▶ _What is expected_: From the entries that follow, report every line in which "matrix" occurs.

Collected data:
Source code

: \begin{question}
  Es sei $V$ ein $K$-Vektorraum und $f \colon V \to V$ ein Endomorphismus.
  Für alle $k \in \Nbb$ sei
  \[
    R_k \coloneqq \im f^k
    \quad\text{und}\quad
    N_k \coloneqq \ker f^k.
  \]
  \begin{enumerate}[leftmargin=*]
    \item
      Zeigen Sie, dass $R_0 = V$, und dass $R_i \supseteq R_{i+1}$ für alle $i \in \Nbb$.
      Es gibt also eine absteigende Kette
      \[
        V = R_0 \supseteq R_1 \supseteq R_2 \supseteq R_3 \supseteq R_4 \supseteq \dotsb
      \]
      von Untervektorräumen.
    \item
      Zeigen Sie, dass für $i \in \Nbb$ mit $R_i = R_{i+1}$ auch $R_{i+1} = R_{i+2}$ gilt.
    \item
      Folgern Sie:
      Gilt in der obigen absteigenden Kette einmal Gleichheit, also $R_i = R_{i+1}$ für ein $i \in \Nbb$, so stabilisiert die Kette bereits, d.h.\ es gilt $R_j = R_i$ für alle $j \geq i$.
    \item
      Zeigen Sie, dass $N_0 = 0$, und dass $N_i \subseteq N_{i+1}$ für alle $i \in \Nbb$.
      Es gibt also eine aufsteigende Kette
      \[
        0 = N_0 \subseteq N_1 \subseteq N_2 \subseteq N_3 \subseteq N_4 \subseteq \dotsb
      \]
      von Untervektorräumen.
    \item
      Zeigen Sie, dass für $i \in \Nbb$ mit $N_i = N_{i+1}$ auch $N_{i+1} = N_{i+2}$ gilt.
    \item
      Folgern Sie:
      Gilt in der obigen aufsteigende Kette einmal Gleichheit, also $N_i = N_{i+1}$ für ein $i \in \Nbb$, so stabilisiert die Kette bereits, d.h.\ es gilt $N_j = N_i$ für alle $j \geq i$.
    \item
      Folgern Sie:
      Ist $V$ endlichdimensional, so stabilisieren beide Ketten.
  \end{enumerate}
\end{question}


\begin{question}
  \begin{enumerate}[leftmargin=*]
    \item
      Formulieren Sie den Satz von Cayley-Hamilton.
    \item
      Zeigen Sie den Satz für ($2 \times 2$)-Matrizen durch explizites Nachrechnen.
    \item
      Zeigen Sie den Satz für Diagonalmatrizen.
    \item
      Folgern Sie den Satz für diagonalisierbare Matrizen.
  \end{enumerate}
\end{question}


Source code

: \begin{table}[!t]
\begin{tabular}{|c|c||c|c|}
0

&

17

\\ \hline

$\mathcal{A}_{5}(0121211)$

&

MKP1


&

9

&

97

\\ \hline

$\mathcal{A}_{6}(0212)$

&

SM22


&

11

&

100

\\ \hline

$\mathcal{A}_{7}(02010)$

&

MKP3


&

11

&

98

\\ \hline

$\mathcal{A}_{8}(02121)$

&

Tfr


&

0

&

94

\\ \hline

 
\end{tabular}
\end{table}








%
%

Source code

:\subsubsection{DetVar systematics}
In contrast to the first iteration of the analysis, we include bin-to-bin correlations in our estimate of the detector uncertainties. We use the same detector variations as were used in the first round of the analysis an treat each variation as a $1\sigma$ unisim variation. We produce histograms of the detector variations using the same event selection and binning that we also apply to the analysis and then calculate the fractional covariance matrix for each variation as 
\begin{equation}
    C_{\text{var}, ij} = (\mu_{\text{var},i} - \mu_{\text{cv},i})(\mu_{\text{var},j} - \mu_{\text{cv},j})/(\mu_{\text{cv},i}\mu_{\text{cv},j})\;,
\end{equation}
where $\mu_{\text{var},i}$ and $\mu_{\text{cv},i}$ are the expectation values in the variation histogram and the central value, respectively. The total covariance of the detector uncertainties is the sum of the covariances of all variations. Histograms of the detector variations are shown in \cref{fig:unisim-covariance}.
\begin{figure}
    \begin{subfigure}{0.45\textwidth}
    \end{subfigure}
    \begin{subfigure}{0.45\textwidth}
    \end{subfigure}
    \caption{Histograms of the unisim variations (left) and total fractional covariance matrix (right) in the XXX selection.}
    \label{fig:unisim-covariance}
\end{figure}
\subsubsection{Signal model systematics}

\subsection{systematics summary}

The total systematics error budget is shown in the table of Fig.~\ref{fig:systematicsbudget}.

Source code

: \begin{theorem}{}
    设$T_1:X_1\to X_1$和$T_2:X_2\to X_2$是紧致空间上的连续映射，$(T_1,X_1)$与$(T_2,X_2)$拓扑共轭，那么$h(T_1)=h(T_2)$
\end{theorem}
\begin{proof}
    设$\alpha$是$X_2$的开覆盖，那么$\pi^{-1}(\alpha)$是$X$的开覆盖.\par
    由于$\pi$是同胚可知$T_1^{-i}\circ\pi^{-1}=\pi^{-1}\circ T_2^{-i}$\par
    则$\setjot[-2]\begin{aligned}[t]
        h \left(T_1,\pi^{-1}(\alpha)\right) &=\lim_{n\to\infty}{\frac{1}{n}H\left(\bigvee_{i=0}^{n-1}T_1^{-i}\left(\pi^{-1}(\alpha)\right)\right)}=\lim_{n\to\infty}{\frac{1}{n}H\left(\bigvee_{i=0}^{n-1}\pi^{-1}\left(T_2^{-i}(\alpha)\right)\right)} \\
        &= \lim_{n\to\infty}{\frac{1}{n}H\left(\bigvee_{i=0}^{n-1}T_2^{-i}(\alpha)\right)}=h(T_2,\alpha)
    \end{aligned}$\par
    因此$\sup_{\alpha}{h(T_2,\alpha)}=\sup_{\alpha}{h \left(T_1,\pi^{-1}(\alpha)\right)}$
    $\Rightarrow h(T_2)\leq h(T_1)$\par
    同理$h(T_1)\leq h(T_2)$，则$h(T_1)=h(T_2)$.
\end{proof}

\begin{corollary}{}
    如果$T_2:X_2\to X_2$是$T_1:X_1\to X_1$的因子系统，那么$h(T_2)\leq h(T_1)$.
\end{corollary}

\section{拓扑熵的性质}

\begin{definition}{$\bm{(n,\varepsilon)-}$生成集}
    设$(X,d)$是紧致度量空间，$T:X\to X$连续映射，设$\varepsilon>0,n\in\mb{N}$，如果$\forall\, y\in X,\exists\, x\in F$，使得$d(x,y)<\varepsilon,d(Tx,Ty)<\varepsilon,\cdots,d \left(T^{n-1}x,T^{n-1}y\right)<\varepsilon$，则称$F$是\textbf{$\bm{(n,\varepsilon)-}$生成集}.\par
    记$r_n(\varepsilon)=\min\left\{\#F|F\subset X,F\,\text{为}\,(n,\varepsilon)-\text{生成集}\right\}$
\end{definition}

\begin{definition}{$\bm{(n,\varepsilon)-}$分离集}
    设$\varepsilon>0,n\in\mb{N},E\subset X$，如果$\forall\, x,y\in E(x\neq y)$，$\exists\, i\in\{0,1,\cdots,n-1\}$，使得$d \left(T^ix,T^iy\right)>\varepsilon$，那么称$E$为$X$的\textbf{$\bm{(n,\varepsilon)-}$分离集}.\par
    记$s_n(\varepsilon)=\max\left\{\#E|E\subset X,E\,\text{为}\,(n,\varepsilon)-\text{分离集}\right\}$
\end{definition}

▶ _Your solution_:
In contrast to the first iteration of the analysis, we include bin-to-bin correlations in our estimate of the detector uncertainties. We use the same detector variations as were used in the first round of the analysis an treat each variation as a $1\sigma$ unisim variation. We produce histograms of the detector variations using the same event selection and binning that we also apply to the analysis and then calculate the fractional covariance matrix for each variation as 
    \caption{Histograms of the unisim variations (left) and total fractional covariance matrix (right) in the XXX selection.}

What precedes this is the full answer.